Di ogni forma di violenza. A partire dai nostri piccoli spazi. È sostituire il concetto di tolleranza con quello di accettazione del diverso. E della diversità. Da intendere quale valore e non come una sorta di inferiorità. Anzi, da tradurre nell’opposto del suo significato, nel modo che segue: non esiste la normalità, ma solo la diversità, che è grandezza del genere umano ed elemento della sua perfezione. La Pace autentica è accoglienza e solidarietà, donazione di sé agli altri, nella ferma idea che se non siamo al sicuro tutti non lo sarà mai nessuno, se non siamo felici tutti non lo può essere nessuno. La Pace è il luogo in cui si pratica l’eguaglianza e la giustizia, e queste, insieme, si coniugano con libertà e democrazia. È, pertanto, la Pace, lotta costante contro ogni autoritarismo e ogni egoismo, contro tutte le discriminazioni e le diverse forme di ghettizzazione. La Pace, quindi, inizia da noi, parte dal nostro animo. Verso di essa bisogna agire allo stesso modo in cui dovremmo nei confronti della guerra. È fatto che ci riguarda da vicino!

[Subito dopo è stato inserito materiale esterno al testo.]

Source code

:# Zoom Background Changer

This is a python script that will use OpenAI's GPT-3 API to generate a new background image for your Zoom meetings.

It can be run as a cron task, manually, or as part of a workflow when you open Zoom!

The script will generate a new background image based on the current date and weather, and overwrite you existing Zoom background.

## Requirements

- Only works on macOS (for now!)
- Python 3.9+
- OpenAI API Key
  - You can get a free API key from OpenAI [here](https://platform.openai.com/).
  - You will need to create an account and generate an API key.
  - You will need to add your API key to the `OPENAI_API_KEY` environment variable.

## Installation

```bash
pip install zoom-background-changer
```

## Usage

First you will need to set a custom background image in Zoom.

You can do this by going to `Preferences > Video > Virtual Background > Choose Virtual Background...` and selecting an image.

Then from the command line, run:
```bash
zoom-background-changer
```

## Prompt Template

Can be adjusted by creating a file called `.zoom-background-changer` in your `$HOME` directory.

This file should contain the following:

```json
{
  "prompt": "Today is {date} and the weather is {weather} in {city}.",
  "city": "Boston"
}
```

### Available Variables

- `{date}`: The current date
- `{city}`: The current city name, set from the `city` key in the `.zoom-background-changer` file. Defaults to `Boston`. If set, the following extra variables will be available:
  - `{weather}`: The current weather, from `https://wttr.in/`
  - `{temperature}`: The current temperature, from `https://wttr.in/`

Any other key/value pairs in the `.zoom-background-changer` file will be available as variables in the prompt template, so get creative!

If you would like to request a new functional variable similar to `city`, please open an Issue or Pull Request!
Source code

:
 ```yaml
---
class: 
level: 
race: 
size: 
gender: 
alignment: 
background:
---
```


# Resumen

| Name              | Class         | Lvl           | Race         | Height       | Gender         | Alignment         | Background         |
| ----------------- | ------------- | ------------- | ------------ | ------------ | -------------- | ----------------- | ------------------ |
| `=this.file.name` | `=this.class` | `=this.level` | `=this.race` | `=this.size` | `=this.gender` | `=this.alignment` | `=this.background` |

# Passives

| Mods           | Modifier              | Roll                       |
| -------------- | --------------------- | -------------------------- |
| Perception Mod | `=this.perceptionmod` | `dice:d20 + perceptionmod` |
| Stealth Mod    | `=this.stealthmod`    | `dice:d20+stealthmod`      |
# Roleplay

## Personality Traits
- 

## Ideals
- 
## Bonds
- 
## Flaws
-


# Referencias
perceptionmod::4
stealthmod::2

Non è un cosa difficile da sentire. Per metterla in azione subito, prima ancora di educarci pienamente, basterebbe andare oltre lo schermo televisivo, tendere l’orecchio e allungare lo sguardo verso quei bambini che, appena scampati al bombardamento, terrorizzati, gridano in quella lingua che non è mai straniera, “ mamma, voglio la mia mamma.” Se il nostro cuore palpiterà di un ritmo nuovo, la nostra mente si scandalizzerà e la nostra anima si ribellerà, la Pace non sarà più l’inganno della nostra falsa coscienza o la furbizia del sistema, ma una meta possibile. Il sogno a portata di mano. L’ideale che si compie. La Felicità che arriva.